US must take care in Turkey crisis
Economics and politics are tightly intertwined in this issue. If one looks at Turkey in a detached fashion, the large and persistent current account deficit is what hits the eye. It has hovered around 5 per cent of GDP since 2010.
Just as a person has to borrow from somebody else when they spend more than they earn, countries have to find money from abroad when they run current account deficits. This is what makes Turkey vulnerable.
Before the Asian crisis, the world’s richer countries tended to lend their savings to the poorer ones because returns were higher than at home. This can be a healthy practice, because countries that are not yet rich can lack the savings needed to build up the infrastructure required to become rich. It can mean foreigners end up owning large parts of an economy, as the British did in Argentina in the 19th century, for example.
But perhaps it is better that the infrastructure be owned by foreigners than not be built at all.
However, the flows of capital in the 1970s and 1980s were often badly managed at both ends. Western banks often made the investments simply because they had more money than they knew what to do with, such as they had when the OPEC countries deposited their oil wealth with them. And there were instances of corruption and wasting of funds in the recipient countries.
When investors lost confidence in a country, they would race each other to be the first out, which would send the country into turmoil. This processis known as the “sudden stop”, where the foreign lifeline is cut off Traditionally, the International Monetary Fund would administer a dose of its “economic medicine”, to the afflicted country, which normally involved the cutting of public spending and the selling of public assets.
Investors would then have a complete change of heart about the country, and would go back in, often to buy the same assets at very attractive prices. The country would very often return to a position of current-account deficit.
That is how things used to be. When several Asian economies racked up large current account deficits in the late 1990s, it looked as if it would be business as usual. Thailand, Indonesia and South Korea were the worst affected, but the whole region felt the tremors.
The foreign capital, which had previously rushed in, came rushing out. As the IMF cut to the bone, that capital waited to go back in, but it is still waiting.
The psychological shock felt by the countries involved was such that they effectively vowed they would never again put themselves at the mercy of the international capital markets.
They set themselves on a path of making sure that they exported more than they imported. To do this, they fixed their currencies at an exchange rate that made their exports attractive and imports expensive.This modus operandi became widespread in the region —not just in the four worst-affected countries.

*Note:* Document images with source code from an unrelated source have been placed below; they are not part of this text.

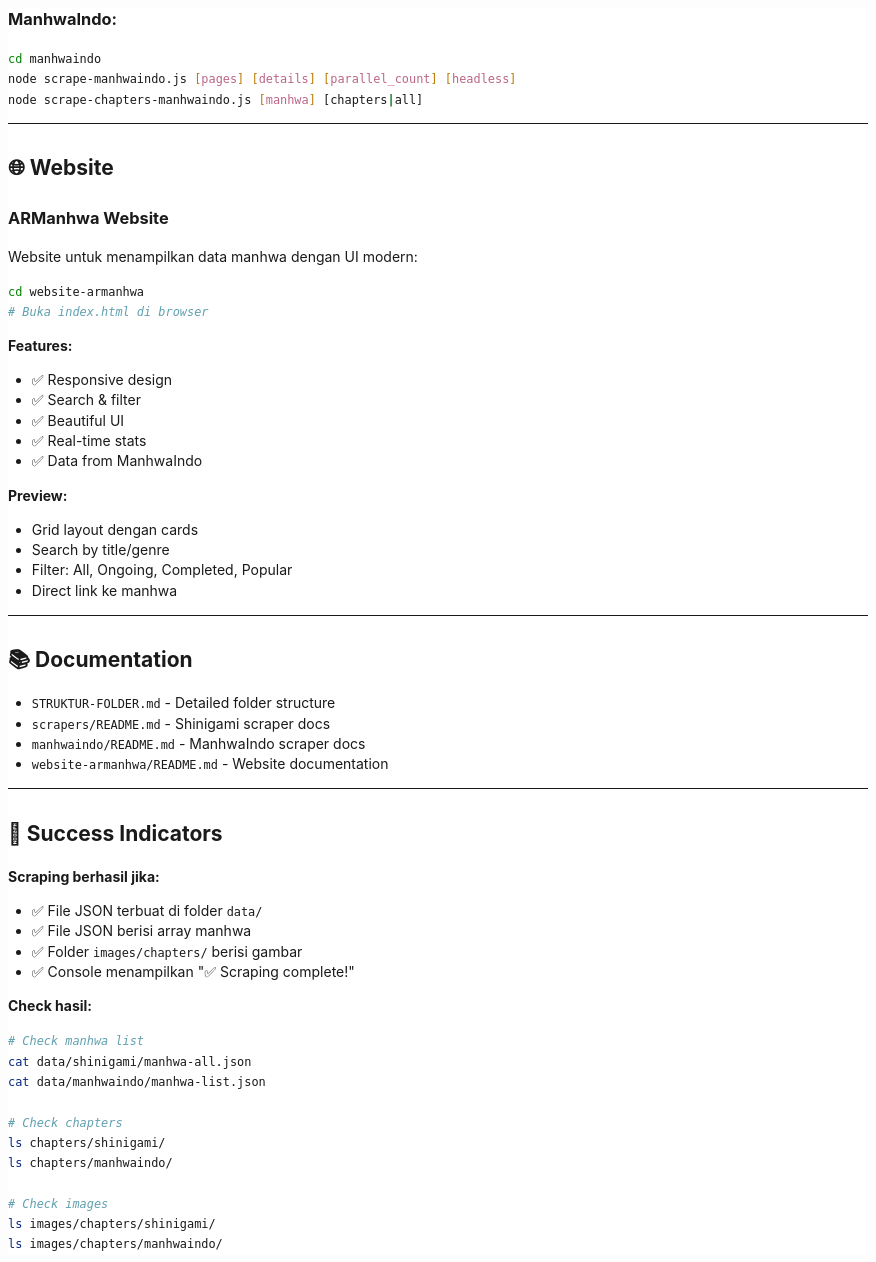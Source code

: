 ### ManhwaIndo:
```bash
cd manhwaindo
node scrape-manhwaindo.js [pages] [details] [parallel_count] [headless]
node scrape-chapters-manhwaindo.js [manhwa] [chapters|all]
```

---

## 🌐 Website

### ARManhwa Website
Website untuk menampilkan data manhwa dengan UI modern:

```bash
cd website-armanhwa
# Buka index.html di browser
```

**Features:**
- ✅ Responsive design
- ✅ Search & filter
- ✅ Beautiful UI
- ✅ Real-time stats
- ✅ Data from ManhwaIndo

**Preview:**
- Grid layout dengan cards
- Search by title/genre
- Filter: All, Ongoing, Completed, Popular
- Direct link ke manhwa

---

## 📚 Documentation

- `STRUKTUR-FOLDER.md` - Detailed folder structure
- `scrapers/README.md` - Shinigami scraper docs  
- `manhwaindo/README.md` - ManhwaIndo scraper docs
- `website-armanhwa/README.md` - Website documentation

---

## 🎉 Success Indicators

**Scraping berhasil jika:**
- ✅ File JSON terbuat di folder `data/`
- ✅ File JSON berisi array manhwa
- ✅ Folder `images/chapters/` berisi gambar
- ✅ Console menampilkan "✅ Scraping complete!"

**Check hasil:**
```bash
# Check manhwa list
cat data/shinigami/manhwa-all.json
cat data/manhwaindo/manhwa-list.json

# Check chapters
ls chapters/shinigami/
ls chapters/manhwaindo/

# Check images
ls images/chapters/shinigami/
ls images/chapters/manhwaindo/
```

It worked for them, and countries from the region have tended to run large trade surpluses against the US ever since. This transformed many of them from being borrowers, at the mercy of the markets, to lenders.Collectively, they are such big lenders that they are causing havoc in the world economy. As mentioned in this column before, it might well have been the “savings glut” from these countries that forced its way into the US subprime market and caused the global financial crisis in 2007.

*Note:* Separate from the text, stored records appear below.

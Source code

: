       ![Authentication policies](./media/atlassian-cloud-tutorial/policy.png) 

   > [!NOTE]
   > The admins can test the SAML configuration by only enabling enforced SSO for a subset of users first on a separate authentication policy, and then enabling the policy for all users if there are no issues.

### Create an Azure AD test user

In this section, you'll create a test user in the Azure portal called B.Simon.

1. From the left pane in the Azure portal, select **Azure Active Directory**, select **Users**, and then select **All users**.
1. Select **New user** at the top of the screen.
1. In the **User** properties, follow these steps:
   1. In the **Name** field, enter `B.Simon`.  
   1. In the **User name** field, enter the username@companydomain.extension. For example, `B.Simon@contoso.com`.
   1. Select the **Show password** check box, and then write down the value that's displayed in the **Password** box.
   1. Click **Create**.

In the intervening years, they have been joined by other countries, which reacted to crisis by knuckling down and making themselves super-competitive —often turning a current account deficit into a current account surplus.
Germany did so in the first few years of this century when faced with the prospect of competing with the cheap labour of many of the other eurozone countries. Germany’s current account surplus is now an outrageous 7.8 per cent of GDP.
Perhaps Turkey will make some changes that would make international investors more comfortable and the crisis will pass. For example, the central bank has sometimes given the impression that it accepts President Erdogan’s view that high interest rates are the cause of high inflation rather than the cure for it. Higher interest rates would help to rein in inflation, which is approaching 16 per cent a year.
And perhaps the country needs to cut back on the construction of large infrastructure projects, which might be seen as vanity projects rather than something the economy definitely needs.
However, the US should not discount the possibility than Turkey suffers a sharp economic shock, and returns from the experience as a slimmed-down super competitor with a determination to run a current account surplus.After all, by running a current-account deficit, Turkey is supporting world demand rather than detracting from it. Fewer and fewer countries are supporting world demand by doing so. From a purely economic viewpoint, it is bizarre to see the US attacking a country that does.